On 2025-09-03 at 11:18 UTC, Infrastructure Engineer Dariusz Kowalczyk was running a terraform plan for a routine S3 bucket encryption upgrade when he noticed an unexpected change in the plan output: the lifecycle policy governing transition to Glacier storage and retention of backup archives was being deleted. The root cause was Terraform state drift — someone had manually modified the bucket's lifecycle policy through the AWS Console, causing Terraform's recorded state to diverge from the actual AWS resource. When Terraform reconciled the in-code configuration against the drifted state, it generated a plan that would have removed the lifecycle policy entirely. Without that policy, the bucket's default 7-day object expiration rule would have applied to all 2.3TB of Glacier-tiered backup archives — deleting 18 months of database snapshots, audit logs, and compliance-required data after 7 days. Dariusz caught the destructive change because he read the full plan output rather than scrolling to the resource he intended to change.

Timeline (All times UTC)

Time Event
08:30 Unknown actor (determined later to be Data Engineering on-call) manually modifies the S3 lifecycle policy on vantage-backups-prod via AWS Console, changing the Glacier transition threshold from 90 days to 60 days; does not update Terraform state or open a change ticket
11:11 Dariusz Kowalczyk opens Terraform PR for s3-encryption-upgrade branch; runs terraform plan targeting module.s3_backups
11:14 Terraform plan output is 284 lines; Dariusz begins reviewing from the top
11:18 Dariusz reaches line 241 of the plan output: - lifecycle_rule block marked for deletion; reads the full block and recognizes it as the backup retention policy
11:19 Dariusz runs terraform state show aws_s3_bucket_lifecycle_configuration.backups and sees the state does not match the real AWS resource; concludes state drift
11:21 Dariusz does NOT run terraform apply; opens Slack thread in #infra-incidents: "Found state drift in S3 backup bucket lifecycle policy — plan would delete it.

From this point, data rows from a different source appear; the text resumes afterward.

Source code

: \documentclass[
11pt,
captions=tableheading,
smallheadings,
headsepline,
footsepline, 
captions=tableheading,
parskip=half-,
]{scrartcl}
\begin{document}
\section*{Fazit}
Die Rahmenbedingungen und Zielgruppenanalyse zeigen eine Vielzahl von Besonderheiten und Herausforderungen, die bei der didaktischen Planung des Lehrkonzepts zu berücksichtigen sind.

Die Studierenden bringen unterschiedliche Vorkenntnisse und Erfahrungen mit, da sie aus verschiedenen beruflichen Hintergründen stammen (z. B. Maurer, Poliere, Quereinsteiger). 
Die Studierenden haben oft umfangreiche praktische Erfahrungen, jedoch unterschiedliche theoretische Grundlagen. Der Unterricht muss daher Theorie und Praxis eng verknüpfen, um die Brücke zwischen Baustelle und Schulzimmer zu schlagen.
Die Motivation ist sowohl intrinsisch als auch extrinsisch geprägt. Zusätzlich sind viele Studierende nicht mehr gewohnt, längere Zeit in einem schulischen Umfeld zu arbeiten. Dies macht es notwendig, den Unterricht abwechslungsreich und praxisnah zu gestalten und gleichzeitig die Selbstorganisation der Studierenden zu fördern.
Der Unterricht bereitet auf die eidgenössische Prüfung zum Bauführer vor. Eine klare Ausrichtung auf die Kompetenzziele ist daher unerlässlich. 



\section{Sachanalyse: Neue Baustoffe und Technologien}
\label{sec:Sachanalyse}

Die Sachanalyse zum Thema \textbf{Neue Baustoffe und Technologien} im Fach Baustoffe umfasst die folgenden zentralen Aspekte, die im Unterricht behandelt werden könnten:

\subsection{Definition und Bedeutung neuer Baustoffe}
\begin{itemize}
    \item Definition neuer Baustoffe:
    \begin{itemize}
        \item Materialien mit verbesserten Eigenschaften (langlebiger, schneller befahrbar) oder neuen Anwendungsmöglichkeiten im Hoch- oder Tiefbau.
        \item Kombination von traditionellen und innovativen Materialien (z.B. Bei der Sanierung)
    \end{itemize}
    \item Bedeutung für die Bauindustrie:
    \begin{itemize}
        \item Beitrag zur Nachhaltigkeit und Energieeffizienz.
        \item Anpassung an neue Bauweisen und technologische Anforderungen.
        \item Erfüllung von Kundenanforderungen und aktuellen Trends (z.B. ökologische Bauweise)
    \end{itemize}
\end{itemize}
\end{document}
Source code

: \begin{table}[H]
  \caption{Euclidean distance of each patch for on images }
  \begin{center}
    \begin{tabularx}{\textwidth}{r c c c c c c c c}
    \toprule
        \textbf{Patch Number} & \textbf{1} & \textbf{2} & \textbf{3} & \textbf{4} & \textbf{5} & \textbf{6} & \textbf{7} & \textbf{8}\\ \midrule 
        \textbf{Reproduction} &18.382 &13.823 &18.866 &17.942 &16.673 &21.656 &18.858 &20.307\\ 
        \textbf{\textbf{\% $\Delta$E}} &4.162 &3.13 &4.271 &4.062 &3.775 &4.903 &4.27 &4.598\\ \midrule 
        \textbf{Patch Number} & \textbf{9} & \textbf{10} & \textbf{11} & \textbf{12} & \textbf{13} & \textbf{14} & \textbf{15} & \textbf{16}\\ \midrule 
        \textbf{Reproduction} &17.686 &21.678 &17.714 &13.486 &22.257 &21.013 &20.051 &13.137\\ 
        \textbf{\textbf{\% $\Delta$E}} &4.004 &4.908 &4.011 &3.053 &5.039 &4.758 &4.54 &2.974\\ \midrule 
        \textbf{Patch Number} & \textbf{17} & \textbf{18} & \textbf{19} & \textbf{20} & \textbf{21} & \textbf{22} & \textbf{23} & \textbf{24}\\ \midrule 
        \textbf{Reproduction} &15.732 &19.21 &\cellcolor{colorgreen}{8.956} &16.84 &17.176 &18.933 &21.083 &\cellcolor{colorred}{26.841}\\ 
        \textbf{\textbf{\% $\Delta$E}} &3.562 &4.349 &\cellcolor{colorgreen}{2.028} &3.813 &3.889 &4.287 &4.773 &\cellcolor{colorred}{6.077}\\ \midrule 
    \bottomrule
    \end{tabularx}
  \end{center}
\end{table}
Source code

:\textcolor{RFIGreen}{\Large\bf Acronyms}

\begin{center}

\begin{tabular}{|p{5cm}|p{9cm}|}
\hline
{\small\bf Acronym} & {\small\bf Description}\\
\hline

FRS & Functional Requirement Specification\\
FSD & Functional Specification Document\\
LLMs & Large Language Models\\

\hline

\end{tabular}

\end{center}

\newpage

Holding apply. Need eyes on this."
11:25 Infrastructure lead Nadia Ferrara joins thread; confirms the severity (7-day expiry would apply to Glacier archives)
11:30 Data Engineering on-call Brendan Okafor identifies himself as the person who made the manual console change; explains he was testing a retention policy optimization and intended to update Terraform afterward
11:45 Nadia opens change ticket CHG-0892 to formally track the remediation
12:10 Dariusz runs terraform import to pull the real lifecycle configuration into Terraform state
12:55 Terraform code updated in s3-encryption-upgrade branch to reflect the intended 60-day transition; new terraform plan shows only the encryption change (zero lifecycle changes)
13:32 Plan reviewed and approved by Nadia and Security lead Olamide Adeyemi
13:35 terraform apply executed; S3 bucket encryption upgraded; lifecycle policy preserved and correct
14:00 Postmortem opened; change ticket CHG-0892 marked resolved
14:30 Compliance team (Radhika Sharma) notified of the near-miss; regulatory retention scope confirmed: 7-year retention required for audit logs and compliance snapshots

Impact

Customer Impact

None — terraform apply was not executed until the plan was corrected. No AWS resources were modified during the detection and remediation window.

Internal Impact

  • Dariusz Kowalczyk (Infrastructure Engineering): ~3 hours (plan review, investigation, state import, code update, apply)
  • Nadia Ferrara (Infrastructure lead): ~2 hours (incident coordination, plan review, approval)
  • Brendan Okafor (Data Engineering): ~1 hour (explaining the console change, reviewing corrected plan)
  • Olamide Adeyemi (Security): ~1 hour (plan approval, process review)
  • Radhika Sharma (Compliance): ~1 hour (regulatory scope assessment, process notification)
  • Total: approximately 8 engineering-hours

Data Impact

None. No data was deleted, modified, or moved. The 2.3TB of Glacier-tiered archives remain intact and correctly governed by the lifecycle policy.

What Would Have Happened

If Dariusz had run terraform apply without reading the full plan output — a common practice when a plan is long and the engineer is confident in their narrow change — the aws_s3_bucket_lifecycle_configuration.backups resource would have been deleted. This would have left the vantage-backups-prod bucket with only its baseline configuration, which includes a 7-day object expiration rule applied to all storage tiers.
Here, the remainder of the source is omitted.